Securing AWS Step Functions

Ravi Teja
7 min readApr 18, 2023

AWS Step Function is a serverless orchestration service that allows you to integrate with various services like AWS Lambda functions to build event-driven workflows using state machines and tasks.

In AWS Step Functions, a task represents a state(each step) in a workflow(state machine) that corresponds to a unit of work performed by another AWS service.
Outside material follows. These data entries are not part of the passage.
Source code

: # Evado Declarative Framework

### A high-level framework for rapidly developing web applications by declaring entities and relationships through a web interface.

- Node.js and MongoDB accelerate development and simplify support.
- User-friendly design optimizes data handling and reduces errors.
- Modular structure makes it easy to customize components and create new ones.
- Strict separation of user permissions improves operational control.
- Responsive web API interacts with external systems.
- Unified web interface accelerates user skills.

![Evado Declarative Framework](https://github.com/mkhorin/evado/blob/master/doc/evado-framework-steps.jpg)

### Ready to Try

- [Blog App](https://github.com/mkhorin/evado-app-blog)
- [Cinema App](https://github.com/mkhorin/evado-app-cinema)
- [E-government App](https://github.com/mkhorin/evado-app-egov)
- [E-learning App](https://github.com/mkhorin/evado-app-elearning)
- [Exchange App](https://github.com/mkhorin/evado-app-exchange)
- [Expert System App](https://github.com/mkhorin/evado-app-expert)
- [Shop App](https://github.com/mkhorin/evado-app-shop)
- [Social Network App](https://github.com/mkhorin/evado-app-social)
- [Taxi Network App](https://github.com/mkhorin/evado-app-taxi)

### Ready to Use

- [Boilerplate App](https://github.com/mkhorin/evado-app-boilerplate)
A State Machine/WorkFlow can be defined as:

  • Describes a collection of computational steps split into discrete states.
  • Has one starting state and always one active state (while executing).
  • The active state receives input, takes some action, and generates output.
  • Transitions between states are based on state outputs and rules that we define.

Workflows can run concurrently in parallel or be designed to wait for the completion of other workflows.

Types of Step Functions:

Standard vs Express Workflows — AWS Docs

Basic Step Function

You can define a State Machine, which is a collection of states, using the Amazon States Language, a structured, JSON-based language used to specify various state types such as Task states for performing work, Choice states for determining state transitions, and Fail states for stopping an execution with an error.
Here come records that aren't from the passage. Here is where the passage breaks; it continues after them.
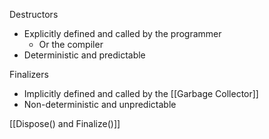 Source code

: Destructors
- Explicitly defined and called by the programmer 
	- Or the compiler
- Deterministic and predictable

Finalizers
- Implicitly defined and called by the [[Garbage Collector]]
- Non-deterministic and unpredictable

[[Dispose() and Finalize()]]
You can refer — https://docs.aws.amazon.com/step-functions/latest/dg/concepts-amazon-states-language.html for more information.

Example State Machine using Amazon State Language — Source

Types of Invoking a Step Function:

  1. Run a job: This type of invocation involves invoking a Step Function to run a job and waiting for the request to complete. Once the request is completed, the next step in the workflow, such as joining data, can be executed.
  2. Request-Response*: In this approach, a client sends a request to a Step Function, which coordinates the execution of the request and returns a response to the client. For example, a Step Function can be integrated with AWS Simple Notification Service (SNS) in the express mode, where the function waits for the response from SNS before proceeding to the next step in the workflow.
  3. Await Callback: This type of invocation involves waiting for a callback, which can be either a success or a failure callback. In this approach, the Step Function invokes a service and waits for the response before proceeding to the next step in the workflow.
  4. Saga Orchestration Pattern: This pattern manages long-running transactions across multiple services.
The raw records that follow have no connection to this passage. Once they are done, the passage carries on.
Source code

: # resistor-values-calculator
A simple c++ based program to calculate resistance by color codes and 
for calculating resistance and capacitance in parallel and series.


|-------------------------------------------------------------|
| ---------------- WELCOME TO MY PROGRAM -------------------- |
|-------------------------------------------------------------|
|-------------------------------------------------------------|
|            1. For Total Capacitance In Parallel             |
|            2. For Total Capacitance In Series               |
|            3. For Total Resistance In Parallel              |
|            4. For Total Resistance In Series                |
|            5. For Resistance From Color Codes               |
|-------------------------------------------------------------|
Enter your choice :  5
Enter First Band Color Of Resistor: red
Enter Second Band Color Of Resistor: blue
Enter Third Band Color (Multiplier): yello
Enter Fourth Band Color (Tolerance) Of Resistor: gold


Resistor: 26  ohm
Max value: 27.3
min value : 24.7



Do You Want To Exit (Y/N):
*Express Workflows only support the Request-Response method of invocation.

Securing a Step Function

Securing a Step Function can be divided into the following categories:

IAM Roles and Policies

As a good first practice, we must always follow the principle of least privilege. Granting more permissions than necessary can increase the risk of unauthorised access, accidental data leaks, or malicious activities.

  • While creating an AWS Step function, though you haven’t enabled the X-ray tracing, its respective policy gets added by default. Remove that if it’s not used for Standard and Express Workflows.
Default X-ray permission added for Standard Step Functions

Be sure to remove this policy if you don’t plan to use X-ray tracing feature.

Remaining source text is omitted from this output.